*** Opening Entries provided ***

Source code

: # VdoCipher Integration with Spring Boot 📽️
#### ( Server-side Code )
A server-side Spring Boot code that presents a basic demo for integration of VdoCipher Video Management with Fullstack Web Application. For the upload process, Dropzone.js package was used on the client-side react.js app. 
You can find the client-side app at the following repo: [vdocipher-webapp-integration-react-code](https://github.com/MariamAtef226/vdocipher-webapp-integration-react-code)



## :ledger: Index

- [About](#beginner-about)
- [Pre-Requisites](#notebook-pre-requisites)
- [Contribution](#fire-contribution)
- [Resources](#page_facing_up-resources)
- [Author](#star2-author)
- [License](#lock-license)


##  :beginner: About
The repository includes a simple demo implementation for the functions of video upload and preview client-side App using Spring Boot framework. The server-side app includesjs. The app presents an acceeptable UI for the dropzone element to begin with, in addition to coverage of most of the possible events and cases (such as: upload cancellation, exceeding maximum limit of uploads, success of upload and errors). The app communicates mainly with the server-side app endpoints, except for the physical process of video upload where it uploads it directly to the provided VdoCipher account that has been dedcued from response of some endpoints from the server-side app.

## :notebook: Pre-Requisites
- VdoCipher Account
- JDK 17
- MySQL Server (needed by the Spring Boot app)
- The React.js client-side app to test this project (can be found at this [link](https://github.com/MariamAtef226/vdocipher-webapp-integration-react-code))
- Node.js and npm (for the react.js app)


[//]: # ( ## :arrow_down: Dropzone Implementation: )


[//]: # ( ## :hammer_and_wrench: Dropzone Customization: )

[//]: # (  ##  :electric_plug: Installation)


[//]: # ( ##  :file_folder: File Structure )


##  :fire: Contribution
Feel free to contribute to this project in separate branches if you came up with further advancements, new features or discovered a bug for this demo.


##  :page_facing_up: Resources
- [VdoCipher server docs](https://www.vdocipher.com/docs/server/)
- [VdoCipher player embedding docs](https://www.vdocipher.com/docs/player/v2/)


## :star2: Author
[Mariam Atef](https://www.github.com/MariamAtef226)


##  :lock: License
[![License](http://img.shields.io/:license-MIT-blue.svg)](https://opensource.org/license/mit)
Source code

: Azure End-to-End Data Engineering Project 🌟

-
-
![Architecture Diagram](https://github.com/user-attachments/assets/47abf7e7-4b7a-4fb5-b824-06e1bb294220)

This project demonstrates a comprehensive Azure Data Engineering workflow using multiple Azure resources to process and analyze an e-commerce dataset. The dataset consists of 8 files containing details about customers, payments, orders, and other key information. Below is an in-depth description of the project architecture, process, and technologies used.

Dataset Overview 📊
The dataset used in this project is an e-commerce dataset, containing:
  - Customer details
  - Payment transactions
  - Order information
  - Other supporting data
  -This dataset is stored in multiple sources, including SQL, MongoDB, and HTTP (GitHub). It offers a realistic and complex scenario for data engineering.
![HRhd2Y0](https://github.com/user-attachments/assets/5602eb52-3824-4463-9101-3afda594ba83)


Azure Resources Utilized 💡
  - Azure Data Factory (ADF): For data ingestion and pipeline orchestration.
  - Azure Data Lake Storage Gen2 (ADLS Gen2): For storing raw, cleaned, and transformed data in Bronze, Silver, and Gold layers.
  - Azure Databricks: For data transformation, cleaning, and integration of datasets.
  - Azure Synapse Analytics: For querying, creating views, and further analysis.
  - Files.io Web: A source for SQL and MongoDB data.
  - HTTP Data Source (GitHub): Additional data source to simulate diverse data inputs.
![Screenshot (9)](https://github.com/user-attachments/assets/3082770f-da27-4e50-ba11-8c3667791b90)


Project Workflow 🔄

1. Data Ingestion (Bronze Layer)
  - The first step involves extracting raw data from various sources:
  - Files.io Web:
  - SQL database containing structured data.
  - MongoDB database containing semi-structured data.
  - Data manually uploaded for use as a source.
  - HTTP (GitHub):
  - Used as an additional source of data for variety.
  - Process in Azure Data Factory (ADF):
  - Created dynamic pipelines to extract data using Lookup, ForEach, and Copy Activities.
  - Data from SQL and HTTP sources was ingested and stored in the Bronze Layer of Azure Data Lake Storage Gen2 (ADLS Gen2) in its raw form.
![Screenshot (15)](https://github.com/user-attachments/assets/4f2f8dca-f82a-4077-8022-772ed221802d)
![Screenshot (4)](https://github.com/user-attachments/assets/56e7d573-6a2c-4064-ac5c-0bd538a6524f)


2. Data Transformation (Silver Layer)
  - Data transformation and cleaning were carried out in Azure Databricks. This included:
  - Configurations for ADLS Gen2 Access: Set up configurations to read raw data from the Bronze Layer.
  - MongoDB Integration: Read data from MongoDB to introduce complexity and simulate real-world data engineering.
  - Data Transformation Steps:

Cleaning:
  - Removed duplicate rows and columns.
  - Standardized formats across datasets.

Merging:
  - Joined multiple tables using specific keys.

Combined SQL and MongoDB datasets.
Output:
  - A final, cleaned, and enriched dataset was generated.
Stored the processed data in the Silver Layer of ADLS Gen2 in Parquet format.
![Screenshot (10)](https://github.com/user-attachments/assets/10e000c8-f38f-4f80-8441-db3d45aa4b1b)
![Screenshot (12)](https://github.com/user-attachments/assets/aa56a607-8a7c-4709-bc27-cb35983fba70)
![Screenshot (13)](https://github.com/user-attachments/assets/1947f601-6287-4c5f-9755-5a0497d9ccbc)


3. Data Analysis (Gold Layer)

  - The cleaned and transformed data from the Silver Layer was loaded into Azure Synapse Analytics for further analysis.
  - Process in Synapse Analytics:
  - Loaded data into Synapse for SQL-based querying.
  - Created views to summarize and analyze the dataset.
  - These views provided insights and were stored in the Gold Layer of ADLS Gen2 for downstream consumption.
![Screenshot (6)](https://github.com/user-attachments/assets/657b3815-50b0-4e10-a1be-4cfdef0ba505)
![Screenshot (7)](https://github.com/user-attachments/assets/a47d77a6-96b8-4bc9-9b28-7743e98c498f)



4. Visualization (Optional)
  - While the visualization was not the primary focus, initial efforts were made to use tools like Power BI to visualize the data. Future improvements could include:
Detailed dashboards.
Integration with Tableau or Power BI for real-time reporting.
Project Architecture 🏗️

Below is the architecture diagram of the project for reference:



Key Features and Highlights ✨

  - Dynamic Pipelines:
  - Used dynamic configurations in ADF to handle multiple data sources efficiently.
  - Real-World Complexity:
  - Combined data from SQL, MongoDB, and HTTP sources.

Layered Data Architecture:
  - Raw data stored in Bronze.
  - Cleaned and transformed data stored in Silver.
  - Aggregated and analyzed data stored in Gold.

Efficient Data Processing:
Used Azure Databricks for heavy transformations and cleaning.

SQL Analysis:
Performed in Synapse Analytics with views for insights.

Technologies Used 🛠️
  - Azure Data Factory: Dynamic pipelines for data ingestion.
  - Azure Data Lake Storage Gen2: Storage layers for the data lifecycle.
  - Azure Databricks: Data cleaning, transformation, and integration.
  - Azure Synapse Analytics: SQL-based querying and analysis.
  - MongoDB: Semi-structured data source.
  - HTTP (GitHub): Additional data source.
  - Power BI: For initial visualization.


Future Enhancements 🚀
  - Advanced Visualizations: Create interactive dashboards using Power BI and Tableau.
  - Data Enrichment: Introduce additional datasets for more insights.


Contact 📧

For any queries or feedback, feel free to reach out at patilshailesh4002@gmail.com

*** Closing Entries provided ***

Copy the stretch of the records above that runs from the line with "## :notebook: Pre-Requisites" through the line with "- [VdoCipher server". Both end lines belong in the copy, and nothing else does.

Solution for this task:
## :notebook: Pre-Requisites
- VdoCipher Account
- JDK 17
- MySQL Server (needed by the Spring Boot app)
- The React.js client-side app to test this project (can be found at this [link](https://github.com/MariamAtef226/vdocipher-webapp-integration-react-code))
- Node.js and npm (for the react.js app)


[//]: # ( ## :arrow_down: Dropzone Implementation: )


[//]: # ( ## :hammer_and_wrench: Dropzone Customization: )

[//]: # (  ##  :electric_plug: Installation)


[//]: # ( ##  :file_folder: File Structure )


##  :fire: Contribution
Feel free to contribute to this project in separate branches if you came up with further advancements, new features or discovered a bug for this demo.


##  :page_facing_up: Resources
- [VdoCipher server docs](https://www.vdocipher.com/docs/server/)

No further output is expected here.